4 out of 5 Stars!
This Denver band from the early ’70s, best known for its excellent (5-Star) semi-Prog-Rock debut single “Green-Eyed Lady”—the extended version getting regularly played on FM radio stations for years to come—never got the recognition it truly deserved.
A cross between Hard Rock and Heavy Prog, Sugarloaf was a band seemingly created especially for keyboard lovers like myself (folks who adore the sound of the Hammond organ), often reminding me of groups such as Bloodrock, Steppenwolf, Argent (the “Hold Your Head Up”-era of the band) or early Styx.

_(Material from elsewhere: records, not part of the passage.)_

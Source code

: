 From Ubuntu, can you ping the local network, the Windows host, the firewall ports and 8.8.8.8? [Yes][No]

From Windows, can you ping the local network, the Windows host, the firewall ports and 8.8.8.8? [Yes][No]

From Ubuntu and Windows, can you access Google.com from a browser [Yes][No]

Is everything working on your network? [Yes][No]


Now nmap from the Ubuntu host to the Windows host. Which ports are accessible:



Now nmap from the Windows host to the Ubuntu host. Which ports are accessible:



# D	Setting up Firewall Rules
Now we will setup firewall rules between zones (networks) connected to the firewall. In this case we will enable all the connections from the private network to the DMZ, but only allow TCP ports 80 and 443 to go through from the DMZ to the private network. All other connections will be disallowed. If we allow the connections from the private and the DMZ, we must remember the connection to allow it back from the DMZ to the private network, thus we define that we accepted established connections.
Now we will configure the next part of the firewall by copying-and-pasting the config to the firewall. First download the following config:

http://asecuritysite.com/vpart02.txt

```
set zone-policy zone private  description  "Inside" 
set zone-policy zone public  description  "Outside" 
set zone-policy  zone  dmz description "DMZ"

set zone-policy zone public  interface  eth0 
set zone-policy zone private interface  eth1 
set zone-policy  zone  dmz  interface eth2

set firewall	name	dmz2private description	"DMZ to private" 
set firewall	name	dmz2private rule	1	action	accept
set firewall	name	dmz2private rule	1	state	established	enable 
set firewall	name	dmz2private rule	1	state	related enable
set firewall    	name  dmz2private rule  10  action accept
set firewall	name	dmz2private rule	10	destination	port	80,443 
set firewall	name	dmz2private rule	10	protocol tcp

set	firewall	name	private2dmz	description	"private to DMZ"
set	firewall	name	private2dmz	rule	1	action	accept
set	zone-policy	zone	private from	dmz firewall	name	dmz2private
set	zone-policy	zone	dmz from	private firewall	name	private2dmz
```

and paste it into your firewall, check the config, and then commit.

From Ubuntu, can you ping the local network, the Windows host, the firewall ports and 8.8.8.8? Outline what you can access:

Led by the talented Jerry Corbetta on vocals and keys, the band had a rich, full sound on tracks such as the aforementioned “Green-Eyed Lady,” as well as tunes like the catchy single “Don’t Call Us, We’ll Call You,” the Prog-tinged “Tongue in Cheek” and “Myra Myra,” the lengthy Hammond-heavy instrumental “Bach Doors Man/Chest Fever,” and ultra-melodic tunes such as “Round and Round,” “Easy Evil,” and “Wild Child.”
Ah, yes, in a perfect universe, Sugarloaf should have gone on to worldwide fame instead of being relegated to history books as little more than a footnote.